Édith Piaf n'aurait pas reçu un accueil plus chhaleureux. Hier, Marion Cotillard, l'interprète de « La Môme », était à Plouguenast où elle a accompagné sa grand-mère, Léontine, à une projection privée.
Tout a commencé en janvier. Jean-Claude Cotillard, le papa de Marion, vient de voir « La Môme », en avant-première, à Paris, où il dirige une école de théâtre. Il a trouvé le film « fabuleux » et téléphone à sa mère : « Il faut absolument que tu ailles le voir ». Léontine, 98 ans, originaire de Plémet, vit désormais, à la Maison de retraite des Quatre couleurs, à Loudéac (22).
Le cinéma de Loudéac étant actuellement fermé, Léontine, toujours bon pied, bon oeil, contacte alors les responsables du Cithéa, le cinéma rural de Plouguenast, géré par une association. Son responsable, Jérôme Lucas, lui apprend que « La Môme » sera programmé fin mars-début avril. « J'en ai profité pour inviter tous les résidants de la maison de retraite et pour demander à Léontine Cotillard si elle pouvait venir avec sa petite-fille.
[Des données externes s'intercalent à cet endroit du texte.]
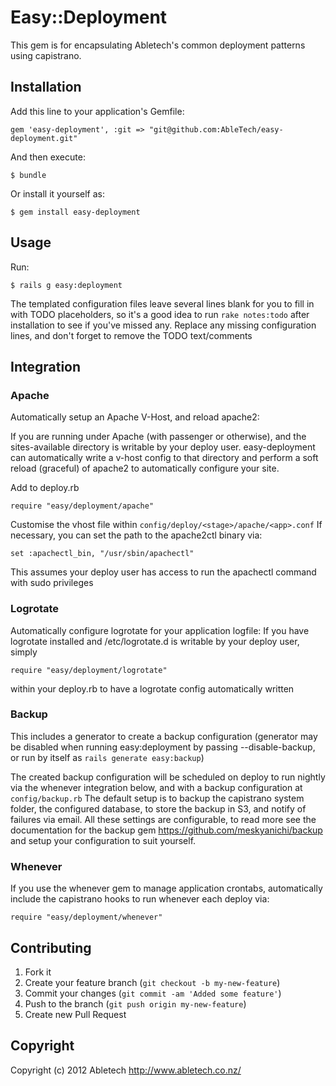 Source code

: # Easy::Deployment

This gem is for encapsulating Abletech's common deployment patterns using capistrano.

## Installation

Add this line to your application's Gemfile:

    gem 'easy-deployment', :git => "git@github.com:AbleTech/easy-deployment.git"

And then execute:

    $ bundle

Or install it yourself as:

    $ gem install easy-deployment

## Usage

Run:

    $ rails g easy:deployment

The templated configuration files leave several lines blank for you to fill in with TODO placeholders, so it's a good idea to run `rake notes:todo` after installation to see if you've missed any.
Replace any missing configuration lines, and don't forget to remove the TODO text/comments

## Integration

### Apache

Automatically setup an Apache V-Host, and reload apache2:

If you are running under Apache (with passenger or otherwise), and the sites-available
directory is writable by your deploy user. easy-deployment can automatically write a v-host config
to that directory and perform a soft reload (graceful) of apache2 to automatically configure your site.

Add to deploy.rb

    require "easy/deployment/apache"

Customise the vhost file within `config/deploy/<stage>/apache/<app>.conf`
If necessary, you can set the path to the apache2ctl binary via:

    set :apachectl_bin, "/usr/sbin/apachectl"

This assumes your deploy user has access to run the apachectl command with sudo privileges

### Logrotate

Automatically configure logrotate for your application logfile:
If you have logrotate installed and /etc/logrotate.d is writable by your deploy user, simply

    require "easy/deployment/logrotate"

within your deploy.rb to have a logrotate config automatically written

### Backup

This includes a generator to create a backup configuration (generator may be disabled when running easy:deployment by passing --disable-backup, or run by itself as `rails generate easy:backup`)

The created backup configuration will be scheduled on deploy to run nightly via the whenever integration below, and with a backup configuration at `config/backup.rb`
The default setup is to backup the capistrano system folder, the configured database, to store the backup in S3, and notify of failures via email.
All these settings are configurable, to read more see the documentation for the backup gem https://github.com/meskyanichi/backup and setup your configuration to suit yourself.

### Whenever

If you use the whenever gem to manage application crontabs, automatically include the capistrano
hooks to run whenever each deploy via:

    require "easy/deployment/whenever"

## Contributing

1. Fork it
2. Create your feature branch (`git checkout -b my-new-feature`)
3. Commit your changes (`git commit -am 'Added some feature'`)
4. Push to the branch (`git push origin my-new-feature`)
5. Create new Pull Request

## Copyright

Copyright (c) 2012 Abletech
http://www.abletech.co.nz/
Elle n'a pas dit non. J'ai donc envoyé un courrier. Début mars, n'ayant pas de réponse, j'ai relancé Léontine. Vendredi soir, j'ai appris que l'actrice viendrait bien lundi, mais pour une projection privée. J'étais sur un nuage ».
Hier après-midi, si la projection s'est bien déroulée à guichet fermé (avec les pensionnaires de deux maisons de retraite de Loudéac et du foyer de
Plouguenast), la visite ne fut pas vraiment privée ! Ainsi, le maire de Plémet avait convié Léontine et sa petite-fille à un déjeuner au meilleur restaurant du coin, d'habitude fermé le lundi. Puis, ils ont pris la direction de Plouguenast où une foule d'admirateurs attendait l'actrice. À son arrivée, les enfants de l'école Saint-Joseph lui ont remis des dessins. L'actrice a ensuite conduit sa grand-mère dans la salle. Pendant la projection, avec son (petit) staff et son compagnon, Mathieu (alias Sinclair), elle est allée se reposer dans le cadre champêtre du moulin de Guette-ès-Lièvres. En tournée mondiale, elle débarquait juste de Londres, et devait reprendre l'avion pour l'Espagne.
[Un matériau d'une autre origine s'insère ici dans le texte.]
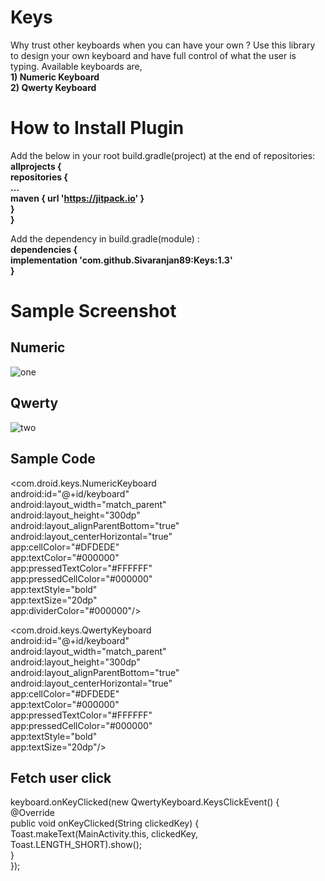 # Keys
Why trust other keyboards when you can have your own ?
Use this library to design your own keyboard and have full control of what the user is typing.
Available keyboards are,<br />
<b>1) Numeric Keyboard<br />
2) Qwerty Keyboard</b>

# How to Install Plugin
Add the below in your root build.gradle(project) at the end of repositories:<br />
<b>allprojects { </b><br />
<b>repositories { </b><br />
<b>... </b><br />
<b>maven { url 'https://jitpack.io' } </b><br />
<b>} </b><br />
<b>} </b><br />
            
Add the dependency in build.gradle(module) : <br />
<b>dependencies { </b><br />
<b>implementation 'com.github.Sivaranjan89:Keys:1.3'</b><br />
<b>}</b><br />


# Sample Screenshot
## Numeric
![one](https://user-images.githubusercontent.com/54542325/64918834-4d79d200-d7c1-11e9-892a-f6c08c6a2e17.png)

## Qwerty
![two](https://user-images.githubusercontent.com/54542325/64918837-62eefc00-d7c1-11e9-8d34-016e613c45cf.png)


## Sample Code
<com.droid.keys.NumericKeyboard<br />
        android:id="@+id/keyboard"<br />
        android:layout_width="match_parent"<br />
        android:layout_height="300dp"<br />
        android:layout_alignParentBottom="true"<br />
        android:layout_centerHorizontal="true"<br />
        app:cellColor="#DFDEDE"<br />
        app:textColor="#000000"<br />
        app:pressedTextColor="#FFFFFF"<br />
        app:pressedCellColor="#000000"<br />
        app:textStyle="bold"<br />
        app:textSize="20dp"<br />
        app:dividerColor="#000000"/><br />
        
<com.droid.keys.QwertyKeyboard<br />
        android:id="@+id/keyboard"<br />
        android:layout_width="match_parent"<br />
        android:layout_height="300dp"<br />
        android:layout_alignParentBottom="true"<br />
        android:layout_centerHorizontal="true"<br />
        app:cellColor="#DFDEDE"<br />
        app:textColor="#000000"<br />
        app:pressedTextColor="#FFFFFF"<br />
        app:pressedCellColor="#000000"<br />
        app:textStyle="bold"<br />
        app:textSize="20dp"/><br />
        
        
## Fetch user click
keyboard.onKeyClicked(new QwertyKeyboard.KeysClickEvent() {<br />
            @Override<br />
            public void onKeyClicked(String clickedKey) {<br />
                Toast.makeText(MainActivity.this, clickedKey, Toast.LENGTH_SHORT).show();<br />
            }<br />
        });<br />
Elle a eu le temps de prendre un café, dans le bar du coin où le patron, qui la servait, ne l'a même pas reconnue ! Un peu d'anonymat dans ce tourbillon, voilà qui lui a fait du bien. Après la projection, Marion, toujours aussi souriante, a continué à répondre aux questions. « J'ai vu votre film quatre fois. Comment avez-vous fait pour ressembler autant à Édith Piaf » ? Réponse : « Je m'étais fait faire de fausses dents ». Elle a, aussi, signé quantité d'autographes. Un moment, très gentiment, elle a suggéré : « Je vais faire une petite pause. Cette journée est tellement belle que je voudrais la savourer ». Et à 18 h, avant de quitter la région, une autre réception l'attendait : celle organisée par la municipalité de Plémet, qu'elle connaît bien pour y posséder, à proximité (à Laurenan), une petite maison de famille, où elle aime se ressourcer.